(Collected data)
○ ○ ○ ○ ○ ○ ○

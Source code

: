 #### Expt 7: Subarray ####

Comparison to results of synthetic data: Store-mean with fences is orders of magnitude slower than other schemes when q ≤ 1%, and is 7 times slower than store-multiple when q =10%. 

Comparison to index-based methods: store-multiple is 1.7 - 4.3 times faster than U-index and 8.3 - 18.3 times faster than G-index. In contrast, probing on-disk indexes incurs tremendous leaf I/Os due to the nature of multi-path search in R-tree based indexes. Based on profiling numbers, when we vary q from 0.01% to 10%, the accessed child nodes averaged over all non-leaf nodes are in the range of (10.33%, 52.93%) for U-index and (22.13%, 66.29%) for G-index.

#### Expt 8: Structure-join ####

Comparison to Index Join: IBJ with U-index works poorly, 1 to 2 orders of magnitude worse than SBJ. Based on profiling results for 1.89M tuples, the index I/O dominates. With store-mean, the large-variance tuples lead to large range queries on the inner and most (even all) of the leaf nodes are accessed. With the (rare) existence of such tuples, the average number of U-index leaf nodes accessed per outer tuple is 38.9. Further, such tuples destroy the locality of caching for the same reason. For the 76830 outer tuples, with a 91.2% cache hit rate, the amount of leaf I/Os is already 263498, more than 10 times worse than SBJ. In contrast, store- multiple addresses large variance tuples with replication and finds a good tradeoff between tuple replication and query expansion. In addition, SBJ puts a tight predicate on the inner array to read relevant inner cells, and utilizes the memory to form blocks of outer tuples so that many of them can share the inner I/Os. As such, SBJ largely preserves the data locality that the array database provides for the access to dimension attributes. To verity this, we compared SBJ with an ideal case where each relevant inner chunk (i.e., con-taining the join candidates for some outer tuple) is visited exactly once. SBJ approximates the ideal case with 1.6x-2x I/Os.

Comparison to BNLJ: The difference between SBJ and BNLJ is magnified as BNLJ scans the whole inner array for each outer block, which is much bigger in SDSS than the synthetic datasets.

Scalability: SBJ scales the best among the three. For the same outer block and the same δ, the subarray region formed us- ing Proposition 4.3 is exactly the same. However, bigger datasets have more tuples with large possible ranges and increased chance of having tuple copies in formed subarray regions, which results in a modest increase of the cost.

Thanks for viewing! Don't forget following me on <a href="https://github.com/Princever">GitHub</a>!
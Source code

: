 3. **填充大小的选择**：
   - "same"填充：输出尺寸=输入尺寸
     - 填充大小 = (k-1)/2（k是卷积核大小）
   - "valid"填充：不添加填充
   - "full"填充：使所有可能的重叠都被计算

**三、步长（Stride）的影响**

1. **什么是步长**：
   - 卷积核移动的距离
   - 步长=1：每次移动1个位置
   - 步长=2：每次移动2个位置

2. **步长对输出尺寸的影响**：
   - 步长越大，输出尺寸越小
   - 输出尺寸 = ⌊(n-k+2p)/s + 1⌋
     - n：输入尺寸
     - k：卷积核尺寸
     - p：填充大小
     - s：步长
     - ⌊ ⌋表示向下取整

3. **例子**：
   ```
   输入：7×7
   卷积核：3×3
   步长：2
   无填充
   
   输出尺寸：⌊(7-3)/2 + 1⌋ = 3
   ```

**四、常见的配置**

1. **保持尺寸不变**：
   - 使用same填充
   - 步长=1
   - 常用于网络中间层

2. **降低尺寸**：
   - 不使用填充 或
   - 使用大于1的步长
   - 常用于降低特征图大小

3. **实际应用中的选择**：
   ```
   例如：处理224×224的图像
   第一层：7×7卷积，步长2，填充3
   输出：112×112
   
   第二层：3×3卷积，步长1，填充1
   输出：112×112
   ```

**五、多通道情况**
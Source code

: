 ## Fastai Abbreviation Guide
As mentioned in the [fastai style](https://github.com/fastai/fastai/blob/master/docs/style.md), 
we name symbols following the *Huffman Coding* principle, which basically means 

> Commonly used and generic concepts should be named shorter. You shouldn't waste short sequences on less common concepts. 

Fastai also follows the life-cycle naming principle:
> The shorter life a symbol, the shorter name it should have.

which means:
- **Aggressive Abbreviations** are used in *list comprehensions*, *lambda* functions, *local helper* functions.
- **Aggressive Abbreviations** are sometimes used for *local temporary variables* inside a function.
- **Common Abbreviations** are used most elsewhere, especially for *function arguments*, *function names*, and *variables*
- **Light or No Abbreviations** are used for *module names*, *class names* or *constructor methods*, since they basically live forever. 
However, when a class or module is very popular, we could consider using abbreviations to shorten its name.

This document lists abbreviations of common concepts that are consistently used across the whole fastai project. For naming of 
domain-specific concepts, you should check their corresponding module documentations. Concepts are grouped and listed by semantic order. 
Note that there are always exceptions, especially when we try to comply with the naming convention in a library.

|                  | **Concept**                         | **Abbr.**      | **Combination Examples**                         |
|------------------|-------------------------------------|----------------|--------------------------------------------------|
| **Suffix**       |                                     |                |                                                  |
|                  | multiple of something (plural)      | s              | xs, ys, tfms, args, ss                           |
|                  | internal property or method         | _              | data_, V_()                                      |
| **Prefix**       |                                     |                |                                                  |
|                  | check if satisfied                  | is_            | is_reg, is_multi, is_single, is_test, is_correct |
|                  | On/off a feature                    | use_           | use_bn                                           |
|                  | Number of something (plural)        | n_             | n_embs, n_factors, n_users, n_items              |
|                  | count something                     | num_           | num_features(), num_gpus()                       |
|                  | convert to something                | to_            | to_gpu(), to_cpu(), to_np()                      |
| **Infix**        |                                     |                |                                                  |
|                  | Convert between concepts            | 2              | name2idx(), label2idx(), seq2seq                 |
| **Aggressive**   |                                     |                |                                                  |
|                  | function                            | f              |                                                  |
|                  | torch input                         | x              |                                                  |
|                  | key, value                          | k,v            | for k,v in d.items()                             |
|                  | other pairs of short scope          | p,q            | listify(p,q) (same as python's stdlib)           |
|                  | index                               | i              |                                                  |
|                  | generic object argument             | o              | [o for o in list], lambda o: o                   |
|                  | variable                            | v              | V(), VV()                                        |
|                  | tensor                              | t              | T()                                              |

○ ○ ○ ○ ○ ○ ○

= Your objective =
Your task is to repeat the records exactly. Begin at their first line and stop after the line containing "#### Expt 8: Structure-join ####".

= Written answer =
Source code

: #### Expt 7: Subarray ####

Comparison to results of synthetic data: Store-mean with fences is orders of magnitude slower than other schemes when q ≤ 1%, and is 7 times slower than store-multiple when q =10%. 

Comparison to index-based methods: store-multiple is 1.7 - 4.3 times faster than U-index and 8.3 - 18.3 times faster than G-index. In contrast, probing on-disk indexes incurs tremendous leaf I/Os due to the nature of multi-path search in R-tree based indexes. Based on profiling numbers, when we vary q from 0.01% to 10%, the accessed child nodes averaged over all non-leaf nodes are in the range of (10.33%, 52.93%) for U-index and (22.13%, 66.29%) for G-index.

#### Expt 8: Structure-join ####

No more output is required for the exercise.